MacArthur, Charles A., Graham, Steve, & Jill Fitzgerald (eds.) (2008). Handbook of Writing Research. New York: Guilford Press. ISBN 9781593857509. Prijs $ 65,-. (481 pp.)
The handbook of Writing Research is een veelomvattend handboek met als doel een overzicht te bieden van belangrijke onderzoeksstromingen in de laatste 20 jaar. Hierbij richten ze zich vooral op onderzoek in educatieve settings, verricht bij leerlingen van de kleuterklas tot het hoger onderwijs. Ook een aantal Nederlandse onderzoekers hebben een bijdrage verzorgd.

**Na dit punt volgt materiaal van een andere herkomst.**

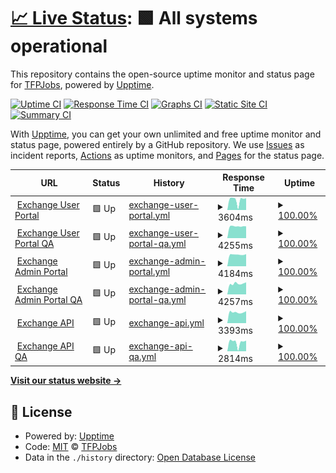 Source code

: # [📈 Live Status](https://TFPJobs.github.io/ex_status_page): <!--live status--> **🟩 All systems operational**

This repository contains the open-source uptime monitor and status page for [TFPJobs](https://TFPJobs.github.io/ex_status_page), powered by [Upptime](https://github.com/upptime/upptime).

[![Uptime CI](https://github.com/TFPJobs/ex_status_page/workflows/Uptime%20CI/badge.svg)](https://github.com/TFPJobs/ex_status_page/actions?query=workflow%3A%22Uptime+CI%22)
[![Response Time CI](https://github.com/TFPJobs/ex_status_page/workflows/Response%20Time%20CI/badge.svg)](https://github.com/TFPJobs/ex_status_page/actions?query=workflow%3A%22Response+Time+CI%22)
[![Graphs CI](https://github.com/TFPJobs/ex_status_page/workflows/Graphs%20CI/badge.svg)](https://github.com/TFPJobs/ex_status_page/actions?query=workflow%3A%22Graphs+CI%22)
[![Static Site CI](https://github.com/TFPJobs/ex_status_page/workflows/Static%20Site%20CI/badge.svg)](https://github.com/TFPJobs/ex_status_page/actions?query=workflow%3A%22Static+Site+CI%22)
[![Summary CI](https://github.com/TFPJobs/ex_status_page/workflows/Summary%20CI/badge.svg)](https://github.com/TFPJobs/ex_status_page/actions?query=workflow%3A%22Summary+CI%22)

With [Upptime](https://upptime.js.org), you can get your own unlimited and free uptime monitor and status page, powered entirely by a GitHub repository. We use [Issues](https://github.com/TFPJobs/ex_status_page/issues) as incident reports, [Actions](https://github.com/TFPJobs/ex_status_page/actions) as uptime monitors, and [Pages](https://TFPJobs.github.io/ex_status_page) for the status page.

<!--start: status pages-->
<!-- This summary is generated by Upptime (https://github.com/upptime/upptime) -->
<!-- Do not edit this manually, your changes will be overwritten -->
<!-- prettier-ignore -->
| URL | Status | History | Response Time | Uptime |
| --- | ------ | ------- | ------------- | ------ |
| <img alt="" src="https://icons.duckduckgo.com/ip3/bwex-user-prod.vercel.app.ico" height="13"> [Exchange User Portal](https://bwex-user-prod.vercel.app/) | 🟩 Up | [exchange-user-portal.yml](https://github.com/TFPJobs/ex_status_page/commits/HEAD/history/exchange-user-portal.yml) | <details><summary><img alt="Response time graph" src="./graphs/exchange-user-portal/response-time-week.png" height="20"> 3604ms</summary><br><a href="https://TFPJobs.github.io/ex_status_page/history/exchange-user-portal"><img alt="Response time 2701" src="https://img.shields.io/endpoint?url=https%3A%2F%2Fraw.githubusercontent.com%2FTFPJobs%2Fex_status_page%2FHEAD%2Fapi%2Fexchange-user-portal%2Fresponse-time.json"></a><br><a href="https://TFPJobs.github.io/ex_status_page/history/exchange-user-portal"><img alt="24-hour response time 4235" src="https://img.shields.io/endpoint?url=https%3A%2F%2Fraw.githubusercontent.com%2FTFPJobs%2Fex_status_page%2FHEAD%2Fapi%2Fexchange-user-portal%2Fresponse-time-day.json"></a><br><a href="https://TFPJobs.github.io/ex_status_page/history/exchange-user-portal"><img alt="7-day response time 3604" src="https://img.shields.io/endpoint?url=https%3A%2F%2Fraw.githubusercontent.com%2FTFPJobs%2Fex_status_page%2FHEAD%2Fapi%2Fexchange-user-portal%2Fresponse-time-week.json"></a><br><a href="https://TFPJobs.github.io/ex_status_page/history/exchange-user-portal"><img alt="30-day response time 2701" src="https://img.shields.io/endpoint?url=https%3A%2F%2Fraw.githubusercontent.com%2FTFPJobs%2Fex_status_page%2FHEAD%2Fapi%2Fexchange-user-portal%2Fresponse-time-month.json"></a><br><a href="https://TFPJobs.github.io/ex_status_page/history/exchange-user-portal"><img alt="1-year response time 2701" src="https://img.shields.io/endpoint?url=https%3A%2F%2Fraw.githubusercontent.com%2FTFPJobs%2Fex_status_page%2FHEAD%2Fapi%2Fexchange-user-portal%2Fresponse-time-year.json"></a></details> | <details><summary><a href="https://TFPJobs.github.io/ex_status_page/history/exchange-user-portal">100.00%</a></summary><a href="https://TFPJobs.github.io/ex_status_page/history/exchange-user-portal"><img alt="All-time uptime 99.82%" src="https://img.shields.io/endpoint?url=https%3A%2F%2Fraw.githubusercontent.com%2FTFPJobs%2Fex_status_page%2FHEAD%2Fapi%2Fexchange-user-portal%2Fuptime.json"></a><br><a href="https://TFPJobs.github.io/ex_status_page/history/exchange-user-portal"><img alt="24-hour uptime 100.00%" src="https://img.shields.io/endpoint?url=https%3A%2F%2Fraw.githubusercontent.com%2FTFPJobs%2Fex_status_page%2FHEAD%2Fapi%2Fexchange-user-portal%2Fuptime-day.json"></a><br><a href="https://TFPJobs.github.io/ex_status_page/history/exchange-user-portal"><img alt="7-day uptime 100.00%" src="https://img.shields.io/endpoint?url=https%3A%2F%2Fraw.githubusercontent.com%2FTFPJobs%2Fex_status_page%2FHEAD%2Fapi%2Fexchange-user-portal%2Fuptime-week.json"></a><br><a href="https://TFPJobs.github.io/ex_status_page/history/exchange-user-portal"><img alt="30-day uptime 99.82%" src="https://img.shields.io/endpoint?url=https%3A%2F%2Fraw.githubusercontent.com%2FTFPJobs%2Fex_status_page%2FHEAD%2Fapi%2Fexchange-user-portal%2Fuptime-month.json"></a><br><a href="https://TFPJobs.github.io/ex_status_page/history/exchange-user-portal"><img alt="1-year uptime 99.82%" src="https://img.shields.io/endpoint?url=https%3A%2F%2Fraw.githubusercontent.com%2FTFPJobs%2Fex_status_page%2FHEAD%2Fapi%2Fexchange-user-portal%2Fuptime-year.json"></a></details>
| <img alt="" src="https://icons.duckduckgo.com/ip3/bwex-user-qa.vercel.app.ico" height="13"> [Exchange User Portal QA](https://bwex-user-qa.vercel.app/) | 🟩 Up | [exchange-user-portal-qa.yml](https://github.com/TFPJobs/ex_status_page/commits/HEAD/history/exchange-user-portal-qa.yml) | <details><summary><img alt="Response time graph" src="./graphs/exchange-user-portal-qa/response-time-week.png" height="20"> 4255ms</summary><br><a href="https://TFPJobs.github.io/ex_status_page/history/exchange-user-portal-qa"><img alt="Response time 3039" src="https://img.shields.io/endpoint?url=https%3A%2F%2Fraw.githubusercontent.com%2FTFPJobs%2Fex_status_page%2FHEAD%2Fapi%2Fexchange-user-portal-qa%2Fresponse-time.json"></a><br><a href="https://TFPJobs.github.io/ex_status_page/history/exchange-user-portal-qa"><img alt="24-hour response time 4548" src="https://img.shields.io/endpoint?url=https%3A%2F%2Fraw.githubusercontent.com%2FTFPJobs%2Fex_status_page%2FHEAD%2Fapi%2Fexchange-user-portal-qa%2Fresponse-time-day.json"></a><br><a href="https://TFPJobs.github.io/ex_status_page/history/exchange-user-portal-qa"><img alt="7-day response time 4255" src="https://img.shields.io/endpoint?url=https%3A%2F%2Fraw.githubusercontent.com%2FTFPJobs%2Fex_status_page%2FHEAD%2Fapi%2Fexchange-user-portal-qa%2Fresponse-time-week.json"></a><br><a href="https://TFPJobs.github.io/ex_status_page/history/exchange-user-portal-qa"><img alt="30-day response time 3039" src="https://img.shields.io/endpoint?url=https%3A%2F%2Fraw.githubusercontent.com%2FTFPJobs%2Fex_status_page%2FHEAD%2Fapi%2Fexchange-user-portal-qa%2Fresponse-time-month.json"></a><br><a href="https://TFPJobs.github.io/ex_status_page/history/exchange-user-portal-qa"><img alt="1-year response time 3039" src="https://img.shields.io/endpoint?url=https%3A%2F%2Fraw.githubusercontent.com%2FTFPJobs%2Fex_status_page%2FHEAD%2Fapi%2Fexchange-user-portal-qa%2Fresponse-time-year.json"></a></details> | <details><summary><a href="https://TFPJobs.github.io/ex_status_page/history/exchange-user-portal-qa">100.00%</a></summary><a href="https://TFPJobs.github.io/ex_status_page/history/exchange-user-portal-qa"><img alt="All-time uptime 99.82%" src="https://img.shields.io/endpoint?url=https%3A%2F%2Fraw.githubusercontent.com%2FTFPJobs%2Fex_status_page%2FHEAD%2Fapi%2Fexchange-user-portal-qa%2Fuptime.json"></a><br><a href="https://TFPJobs.github.io/ex_status_page/history/exchange-user-portal-qa"><img alt="24-hour uptime 100.00%" src="https://img.shields.io/endpoint?url=https%3A%2F%2Fraw.githubusercontent.com%2FTFPJobs%2Fex_status_page%2FHEAD%2Fapi%2Fexchange-user-portal-qa%2Fuptime-day.json"></a><br><a href="https://TFPJobs.github.io/ex_status_page/history/exchange-user-portal-qa"><img alt="7-day uptime 100.00%" src="https://img.shields.io/endpoint?url=https%3A%2F%2Fraw.githubusercontent.com%2FTFPJobs%2Fex_status_page%2FHEAD%2Fapi%2Fexchange-user-portal-qa%2Fuptime-week.json"></a><br><a href="https://TFPJobs.github.io/ex_status_page/history/exchange-user-portal-qa"><img alt="30-day uptime 99.82%" src="https://img.shields.io/endpoint?url=https%3A%2F%2Fraw.githubusercontent.com%2FTFPJobs%2Fex_status_page%2FHEAD%2Fapi%2Fexchange-user-portal-qa%2Fuptime-month.json"></a><br><a href="https://TFPJobs.github.io/ex_status_page/history/exchange-user-portal-qa"><img alt="1-year uptime 99.82%" src="https://img.shields.io/endpoint?url=https%3A%2F%2Fraw.githubusercontent.com%2FTFPJobs%2Fex_status_page%2FHEAD%2Fapi%2Fexchange-user-portal-qa%2Fuptime-year.json"></a></details>
| <img alt="" src="https://icons.duckduckgo.com/ip3/bwex-admin-prod.vercel.app.ico" height="13"> [Exchange Admin Portal](https://bwex-admin-prod.vercel.app/) | 🟩 Up | [exchange-admin-portal.yml](https://github.com/TFPJobs/ex_status_page/commits/HEAD/history/exchange-admin-portal.yml) | <details><summary><img alt="Response time graph" src="./graphs/exchange-admin-portal/response-time-week.png" height="20"> 4184ms</summary><br><a href="https://TFPJobs.github.io/ex_status_page/history/exchange-admin-portal"><img alt="Response time 2415" src="https://img.shields.io/endpoint?url=https%3A%2F%2Fraw.githubusercontent.com%2FTFPJobs%2Fex_status_page%2FHEAD%2Fapi%2Fexchange-admin-portal%2Fresponse-time.json"></a><br><a href="https://TFPJobs.github.io/ex_status_page/history/exchange-admin-portal"><img alt="24-hour response time 4355" src="https://img.shields.io/endpoint?url=https%3A%2F%2Fraw.githubusercontent.com%2FTFPJobs%2Fex_status_page%2FHEAD%2Fapi%2Fexchange-admin-portal%2Fresponse-time-day.json"></a><br><a href="https://TFPJobs.github.io/ex_status_page/history/exchange-admin-portal"><img alt="7-day response time 4184" src="https://img.shields.io/endpoint?url=https%3A%2F%2Fraw.githubusercontent.com%2FTFPJobs%2Fex_status_page%2FHEAD%2Fapi%2Fexchange-admin-portal%2Fresponse-time-week.json"></a><br><a href="https://TFPJobs.github.io/ex_status_page/history/exchange-admin-portal"><img alt="30-day response time 2415" src="https://img.shields.io/endpoint?url=https%3A%2F%2Fraw.githubusercontent.com%2FTFPJobs%2Fex_status_page%2FHEAD%2Fapi%2Fexchange-admin-portal%2Fresponse-time-month.json"></a><br><a href="https://TFPJobs.github.io/ex_status_page/history/exchange-admin-portal"><img alt="1-year response time 2415" src="https://img.shields.io/endpoint?url=https%3A%2F%2Fraw.githubusercontent.com%2FTFPJobs%2Fex_status_page%2FHEAD%2Fapi%2Fexchange-admin-portal%2Fresponse-time-year.json"></a></details> | <details><summary><a href="https://TFPJobs.github.io/ex_status_page/history/exchange-admin-portal">100.00%</a></summary><a href="https://TFPJobs.github.io/ex_status_page/history/exchange-admin-portal"><img alt="All-time uptime 99.82%" src="https://img.shields.io/endpoint?url=https%3A%2F%2Fraw.githubusercontent.com%2FTFPJobs%2Fex_status_page%2FHEAD%2Fapi%2Fexchange-admin-portal%2Fuptime.json"></a><br><a href="https://TFPJobs.github.io/ex_status_page/history/exchange-admin-portal"><img alt="24-hour uptime 100.00%" src="https://img.shields.io/endpoint?url=https%3A%2F%2Fraw.githubusercontent.com%2FTFPJobs%2Fex_status_page%2FHEAD%2Fapi%2Fexchange-admin-portal%2Fuptime-day.json"></a><br><a href="https://TFPJobs.github.io/ex_status_page/history/exchange-admin-portal"><img alt="7-day uptime 100.00%" src="https://img.shields.io/endpoint?url=https%3A%2F%2Fraw.githubusercontent.com%2FTFPJobs%2Fex_status_page%2FHEAD%2Fapi%2Fexchange-admin-portal%2Fuptime-week.json"></a><br><a href="https://TFPJobs.github.io/ex_status_page/history/exchange-admin-portal"><img alt="30-day uptime 99.82%" src="https://img.shields.io/endpoint?url=https%3A%2F%2Fraw.githubusercontent.com%2FTFPJobs%2Fex_status_page%2FHEAD%2Fapi%2Fexchange-admin-portal%2Fuptime-month.json"></a><br><a href="https://TFPJobs.github.io/ex_status_page/history/exchange-admin-portal"><img alt="1-year uptime 99.82%" src="https://img.shields.io/endpoint?url=https%3A%2F%2Fraw.githubusercontent.com%2FTFPJobs%2Fex_status_page%2FHEAD%2Fapi%2Fexchange-admin-portal%2Fuptime-year.json"></a></details>
| <img alt="" src="https://icons.duckduckgo.com/ip3/bwex-admin-qa.vercel.app.ico" height="13"> [Exchange Admin Portal QA](https://bwex-admin-qa.vercel.app/) | 🟩 Up | [exchange-admin-portal-qa.yml](https://github.com/TFPJobs/ex_status_page/commits/HEAD/history/exchange-admin-portal-qa.yml) | <details><summary><img alt="Response time graph" src="./graphs/exchange-admin-portal-qa/response-time-week.png" height="20"> 4257ms</summary><br><a href="https://TFPJobs.github.io/ex_status_page/history/exchange-admin-portal-qa"><img alt="Response time 2259" src="https://img.shields.io/endpoint?url=https%3A%2F%2Fraw.githubusercontent.com%2FTFPJobs%2Fex_status_page%2FHEAD%2Fapi%2Fexchange-admin-portal-qa%2Fresponse-time.json"></a><br><a href="https://TFPJobs.github.io/ex_status_page/history/exchange-admin-portal-qa"><img alt="24-hour response time 4114" src="https://img.shields.io/endpoint?url=https%3A%2F%2Fraw.githubusercontent.com%2FTFPJobs%2Fex_status_page%2FHEAD%2Fapi%2Fexchange-admin-portal-qa%2Fresponse-time-day.json"></a><br><a href="https://TFPJobs.github.io/ex_status_page/history/exchange-admin-portal-qa"><img alt="7-day response time 4257" src="https://img.shields.io/endpoint?url=https%3A%2F%2Fraw.githubusercontent.com%2FTFPJobs%2Fex_status_page%2FHEAD%2Fapi%2Fexchange-admin-portal-qa%2Fresponse-time-week.json"></a><br><a href="https://TFPJobs.github.io/ex_status_page/history/exchange-admin-portal-qa"><img alt="30-day response time 2259" src="https://img.shields.io/endpoint?url=https%3A%2F%2Fraw.githubusercontent.com%2FTFPJobs%2Fex_status_page%2FHEAD%2Fapi%2Fexchange-admin-portal-qa%2Fresponse-time-month.json"></a><br><a href="https://TFPJobs.github.io/ex_status_page/history/exchange-admin-portal-qa"><img alt="1-year response time 2259" src="https://img.shields.io/endpoint?url=https%3A%2F%2Fraw.githubusercontent.com%2FTFPJobs%2Fex_status_page%2FHEAD%2Fapi%2Fexchange-admin-portal-qa%2Fresponse-time-year.json"></a></details> | <details><summary><a href="https://TFPJobs.github.io/ex_status_page/history/exchange-admin-portal-qa">100.00%</a></summary><a href="https://TFPJobs.github.io/ex_status_page/history/exchange-admin-portal-qa"><img alt="All-time uptime 99.82%" src="https://img.shields.io/endpoint?url=https%3A%2F%2Fraw.githubusercontent.com%2FTFPJobs%2Fex_status_page%2FHEAD%2Fapi%2Fexchange-admin-portal-qa%2Fuptime.json"></a><br><a href="https://TFPJobs.github.io/ex_status_page/history/exchange-admin-portal-qa"><img alt="24-hour uptime 100.00%" src="https://img.shields.io/endpoint?url=https%3A%2F%2Fraw.githubusercontent.com%2FTFPJobs%2Fex_status_page%2FHEAD%2Fapi%2Fexchange-admin-portal-qa%2Fuptime-day.json"></a><br><a href="https://TFPJobs.github.io/ex_status_page/history/exchange-admin-portal-qa"><img alt="7-day uptime 100.00%" src="https://img.shields.io/endpoint?url=https%3A%2F%2Fraw.githubusercontent.com%2FTFPJobs%2Fex_status_page%2FHEAD%2Fapi%2Fexchange-admin-portal-qa%2Fuptime-week.json"></a><br><a href="https://TFPJobs.github.io/ex_status_page/history/exchange-admin-portal-qa"><img alt="30-day uptime 99.82%" src="https://img.shields.io/endpoint?url=https%3A%2F%2Fraw.githubusercontent.com%2FTFPJobs%2Fex_status_page%2FHEAD%2Fapi%2Fexchange-admin-portal-qa%2Fuptime-month.json"></a><br><a href="https://TFPJobs.github.io/ex_status_page/history/exchange-admin-portal-qa"><img alt="1-year uptime 99.82%" src="https://img.shields.io/endpoint?url=https%3A%2F%2Fraw.githubusercontent.com%2FTFPJobs%2Fex_status_page%2FHEAD%2Fapi%2Fexchange-admin-portal-qa%2Fuptime-year.json"></a></details>
| <img alt="" src="https://icons.duckduckgo.com/ip3/exchange1.bitwage.com.ico" height="13"> [Exchange API](https://exchange1.bitwage.com/) | 🟩 Up | [exchange-api.yml](https://github.com/TFPJobs/ex_status_page/commits/HEAD/history/exchange-api.yml) | <details><summary><img alt="Response time graph" src="./graphs/exchange-api/response-time-week.png" height="20"> 3393ms</summary><br><a href="https://TFPJobs.github.io/ex_status_page/history/exchange-api"><img alt="Response time 2253" src="https://img.shields.io/endpoint?url=https%3A%2F%2Fraw.githubusercontent.com%2FTFPJobs%2Fex_status_page%2FHEAD%2Fapi%2Fexchange-api%2Fresponse-time.json"></a><br><a href="https://TFPJobs.github.io/ex_status_page/history/exchange-api"><img alt="24-hour response time 3563" src="https://img.shields.io/endpoint?url=https%3A%2F%2Fraw.githubusercontent.com%2FTFPJobs%2Fex_status_page%2FHEAD%2Fapi%2Fexchange-api%2Fresponse-time-day.json"></a><br><a href="https://TFPJobs.github.io/ex_status_page/history/exchange-api"><img alt="7-day response time 3393" src="https://img.shields.io/endpoint?url=https%3A%2F%2Fraw.githubusercontent.com%2FTFPJobs%2Fex_status_page%2FHEAD%2Fapi%2Fexchange-api%2Fresponse-time-week.json"></a><br><a href="https://TFPJobs.github.io/ex_status_page/history/exchange-api"><img alt="30-day response time 2253" src="https://img.shields.io/endpoint?url=https%3A%2F%2Fraw.githubusercontent.com%2FTFPJobs%2Fex_status_page%2FHEAD%2Fapi%2Fexchange-api%2Fresponse-time-month.json"></a><br><a href="https://TFPJobs.github.io/ex_status_page/history/exchange-api"><img alt="1-year response time 2253" src="https://img.shields.io/endpoint?url=https%3A%2F%2Fraw.githubusercontent.com%2FTFPJobs%2Fex_status_page%2FHEAD%2Fapi%2Fexchange-api%2Fresponse-time-year.json"></a></details> | <details><summary><a href="https://TFPJobs.github.io/ex_status_page/history/exchange-api">100.00%</a></summary><a href="https://TFPJobs.github.io/ex_status_page/history/exchange-api"><img alt="All-time uptime 100.00%" src="https://img.shields.io/endpoint?url=https%3A%2F%2Fraw.githubusercontent.com%2FTFPJobs%2Fex_status_page%2FHEAD%2Fapi%2Fexchange-api%2Fuptime.json"></a><br><a href="https://TFPJobs.github.io/ex_status_page/history/exchange-api"><img alt="24-hour uptime 100.00%" src="https://img.shields.io/endpoint?url=https%3A%2F%2Fraw.githubusercontent.com%2FTFPJobs%2Fex_status_page%2FHEAD%2Fapi%2Fexchange-api%2Fuptime-day.json"></a><br><a href="https://TFPJobs.github.io/ex_status_page/history/exchange-api"><img alt="7-day uptime 100.00%" src="https://img.shields.io/endpoint?url=https%3A%2F%2Fraw.githubusercontent.com%2FTFPJobs%2Fex_status_page%2FHEAD%2Fapi%2Fexchange-api%2Fuptime-week.json"></a><br><a href="https://TFPJobs.github.io/ex_status_page/history/exchange-api"><img alt="30-day uptime 100.00%" src="https://img.shields.io/endpoint?url=https%3A%2F%2Fraw.githubusercontent.com%2FTFPJobs%2Fex_status_page%2FHEAD%2Fapi%2Fexchange-api%2Fuptime-month.json"></a><br><a href="https://TFPJobs.github.io/ex_status_page/history/exchange-api"><img alt="1-year uptime 100.00%" src="https://img.shields.io/endpoint?url=https%3A%2F%2Fraw.githubusercontent.com%2FTFPJobs%2Fex_status_page%2FHEAD%2Fapi%2Fexchange-api%2Fuptime-year.json"></a></details>
| <img alt="" src="https://icons.duckduckgo.com/ip3/exchange2.bitwage.com.ico" height="13"> [Exchange API QA](https://exchange2.bitwage.com/) | 🟩 Up | [exchange-api-qa.yml](https://github.com/TFPJobs/ex_status_page/commits/HEAD/history/exchange-api-qa.yml) | <details><summary><img alt="Response time graph" src="./graphs/exchange-api-qa/response-time-week.png" height="20"> 2814ms</summary><br><a href="https://TFPJobs.github.io/ex_status_page/history/exchange-api-qa"><img alt="Response time 2247" src="https://img.shields.io/endpoint?url=https%3A%2F%2Fraw.githubusercontent.com%2FTFPJobs%2Fex_status_page%2FHEAD%2Fapi%2Fexchange-api-qa%2Fresponse-time.json"></a><br><a href="https://TFPJobs.github.io/ex_status_page/history/exchange-api-qa"><img alt="24-hour response time 3638" src="https://img.shields.io/endpoint?url=https%3A%2F%2Fraw.githubusercontent.com%2FTFPJobs%2Fex_status_page%2FHEAD%2Fapi%2Fexchange-api-qa%2Fresponse-time-day.json"></a><br><a href="https://TFPJobs.github.io/ex_status_page/history/exchange-api-qa"><img alt="7-day response time 2814" src="https://img.shields.io/endpoint?url=https%3A%2F%2Fraw.githubusercontent.com%2FTFPJobs%2Fex_status_page%2FHEAD%2Fapi%2Fexchange-api-qa%2Fresponse-time-week.json"></a><br><a href="https://TFPJobs.github.io/ex_status_page/history/exchange-api-qa"><img alt="30-day response time 2247" src="https://img.shields.io/endpoint?url=https%3A%2F%2Fraw.githubusercontent.com%2FTFPJobs%2Fex_status_page%2FHEAD%2Fapi%2Fexchange-api-qa%2Fresponse-time-month.json"></a><br><a href="https://TFPJobs.github.io/ex_status_page/history/exchange-api-qa"><img alt="1-year response time 2247" src="https://img.shields.io/endpoint?url=https%3A%2F%2Fraw.githubusercontent.com%2FTFPJobs%2Fex_status_page%2FHEAD%2Fapi%2Fexchange-api-qa%2Fresponse-time-year.json"></a></details> | <details><summary><a href="https://TFPJobs.github.io/ex_status_page/history/exchange-api-qa">100.00%</a></summary><a href="https://TFPJobs.github.io/ex_status_page/history/exchange-api-qa"><img alt="All-time uptime 100.00%" src="https://img.shields.io/endpoint?url=https%3A%2F%2Fraw.githubusercontent.com%2FTFPJobs%2Fex_status_page%2FHEAD%2Fapi%2Fexchange-api-qa%2Fuptime.json"></a><br><a href="https://TFPJobs.github.io/ex_status_page/history/exchange-api-qa"><img alt="24-hour uptime 100.00%" src="https://img.shields.io/endpoint?url=https%3A%2F%2Fraw.githubusercontent.com%2FTFPJobs%2Fex_status_page%2FHEAD%2Fapi%2Fexchange-api-qa%2Fuptime-day.json"></a><br><a href="https://TFPJobs.github.io/ex_status_page/history/exchange-api-qa"><img alt="7-day uptime 100.00%" src="https://img.shields.io/endpoint?url=https%3A%2F%2Fraw.githubusercontent.com%2FTFPJobs%2Fex_status_page%2FHEAD%2Fapi%2Fexchange-api-qa%2Fuptime-week.json"></a><br><a href="https://TFPJobs.github.io/ex_status_page/history/exchange-api-qa"><img alt="30-day uptime 100.00%" src="https://img.shields.io/endpoint?url=https%3A%2F%2Fraw.githubusercontent.com%2FTFPJobs%2Fex_status_page%2FHEAD%2Fapi%2Fexchange-api-qa%2Fuptime-month.json"></a><br><a href="https://TFPJobs.github.io/ex_status_page/history/exchange-api-qa"><img alt="1-year uptime 100.00%" src="https://img.shields.io/endpoint?url=https%3A%2F%2Fraw.githubusercontent.com%2FTFPJobs%2Fex_status_page%2FHEAD%2Fapi%2Fexchange-api-qa%2Fuptime-year.json"></a></details>

<!--end: status pages-->

[**Visit our status website →**](https://TFPJobs.github.io/ex_status_page)

## 📄 License

- Powered by: [Upptime](https://github.com/upptime/upptime)
- Code: [MIT](./LICENSE) © [TFPJobs](https://TFPJobs.github.io/ex_status_page)
- Data in the `./history` directory: [Open Database License](https://opendatacommons.org/licenses/odbl/1-0/)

Het boek is opgedeeld in vijf grote onderdelen: theorieën en schrijfmodellen, schrijfontwikkeling, instructiemodellen, schrijven en speciale groepen, methodologie en instrumenten voor de analyse van schrijfproducten en -processen. In deze review zal ik het boek in zijn geheel globaal voorstellen en zal ik bepaalde hoofdstukken iets meer toelichten.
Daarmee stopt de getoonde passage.